Kucapungane was relocated already three times in the past 42 years, which completely changed the lifestyle of the residents. Professor Sasala Taiban grew up in the old settlement of Kucapungane high in the mountains. When he was a primary school kid, he lived a simple, traditional life in a stone stilt house, lighting candles in the evening. “We were poorer but happier”. In 1978, the government ignored the warnings of the village elders and relocated the Kucapungane village from a height of 1000 meters above sea level to a valley at a height of 400 meters. In 2007, nearly 40 households of the new settlement of Kucapungane were destroyed by two strong typhoons and temporarily relocated to a military barracks in the lowlands. Two years later, Morakot proved the elders right. The new settlement disappeared completely, covered under a landslide. Kucapungane and the other five indigenous villages were relocated to permanent housing in the lowlands.

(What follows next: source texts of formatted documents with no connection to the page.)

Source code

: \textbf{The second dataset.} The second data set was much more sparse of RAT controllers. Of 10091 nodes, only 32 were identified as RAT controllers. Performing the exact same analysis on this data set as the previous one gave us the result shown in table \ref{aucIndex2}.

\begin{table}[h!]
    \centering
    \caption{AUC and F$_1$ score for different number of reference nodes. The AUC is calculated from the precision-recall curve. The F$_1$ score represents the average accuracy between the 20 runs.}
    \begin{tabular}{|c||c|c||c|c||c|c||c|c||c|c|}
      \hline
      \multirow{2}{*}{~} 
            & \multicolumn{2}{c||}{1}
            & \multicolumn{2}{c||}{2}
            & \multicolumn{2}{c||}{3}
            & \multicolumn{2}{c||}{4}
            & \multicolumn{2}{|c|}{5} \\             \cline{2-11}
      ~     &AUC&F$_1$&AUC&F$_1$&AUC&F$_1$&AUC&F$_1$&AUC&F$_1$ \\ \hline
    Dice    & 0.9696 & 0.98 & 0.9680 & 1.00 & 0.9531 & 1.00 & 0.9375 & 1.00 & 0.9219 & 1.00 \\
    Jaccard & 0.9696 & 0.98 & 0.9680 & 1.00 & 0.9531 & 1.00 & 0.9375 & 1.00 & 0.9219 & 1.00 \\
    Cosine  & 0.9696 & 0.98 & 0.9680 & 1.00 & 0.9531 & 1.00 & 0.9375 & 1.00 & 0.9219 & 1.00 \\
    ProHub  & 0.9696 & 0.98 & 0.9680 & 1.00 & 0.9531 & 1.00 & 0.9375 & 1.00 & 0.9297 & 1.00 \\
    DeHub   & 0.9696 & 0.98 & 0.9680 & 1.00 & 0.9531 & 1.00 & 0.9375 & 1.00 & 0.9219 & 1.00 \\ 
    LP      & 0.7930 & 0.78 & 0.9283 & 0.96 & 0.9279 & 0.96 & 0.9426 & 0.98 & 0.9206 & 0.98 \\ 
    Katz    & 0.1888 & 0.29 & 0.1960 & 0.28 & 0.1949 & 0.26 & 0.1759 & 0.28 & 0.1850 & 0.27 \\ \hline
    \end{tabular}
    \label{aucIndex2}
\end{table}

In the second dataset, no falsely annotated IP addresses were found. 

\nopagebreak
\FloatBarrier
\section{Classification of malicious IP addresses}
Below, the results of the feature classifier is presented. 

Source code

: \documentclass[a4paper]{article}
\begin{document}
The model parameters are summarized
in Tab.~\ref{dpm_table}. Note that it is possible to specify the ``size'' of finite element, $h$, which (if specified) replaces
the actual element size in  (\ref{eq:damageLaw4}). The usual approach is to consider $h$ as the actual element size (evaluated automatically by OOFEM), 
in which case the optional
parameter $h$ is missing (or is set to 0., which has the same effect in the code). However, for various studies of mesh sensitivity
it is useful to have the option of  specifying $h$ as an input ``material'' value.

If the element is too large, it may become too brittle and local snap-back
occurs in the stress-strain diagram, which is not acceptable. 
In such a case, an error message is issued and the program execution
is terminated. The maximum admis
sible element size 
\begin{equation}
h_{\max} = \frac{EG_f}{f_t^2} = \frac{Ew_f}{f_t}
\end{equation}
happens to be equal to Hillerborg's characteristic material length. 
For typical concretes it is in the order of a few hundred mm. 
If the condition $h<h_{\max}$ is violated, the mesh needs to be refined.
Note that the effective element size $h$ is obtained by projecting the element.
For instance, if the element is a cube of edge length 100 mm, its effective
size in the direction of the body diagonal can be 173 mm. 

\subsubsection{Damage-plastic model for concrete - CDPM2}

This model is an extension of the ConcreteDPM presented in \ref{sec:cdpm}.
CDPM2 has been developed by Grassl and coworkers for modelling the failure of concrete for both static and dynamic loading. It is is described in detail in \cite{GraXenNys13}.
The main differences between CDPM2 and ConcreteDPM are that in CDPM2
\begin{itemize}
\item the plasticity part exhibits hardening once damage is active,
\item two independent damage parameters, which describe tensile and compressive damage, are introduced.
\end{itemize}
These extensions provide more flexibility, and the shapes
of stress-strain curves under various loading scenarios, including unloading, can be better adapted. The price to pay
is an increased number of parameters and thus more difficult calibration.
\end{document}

Professor Sasala Taiban is the Director of the Master of Indigenous Studies in Sociology and the Director of the Center for Austronesia Social and Cultural Development at National Sun Yat-sen University. He hopes that the newly-established Center can be a research base for indigenous studies and support the economy, tourism, and education in tribal villages. In the past years, he has been conducting in-depth studies on the adaptation strategies of the relocated indigenous peoples, protection of cultural heritage, and community construction.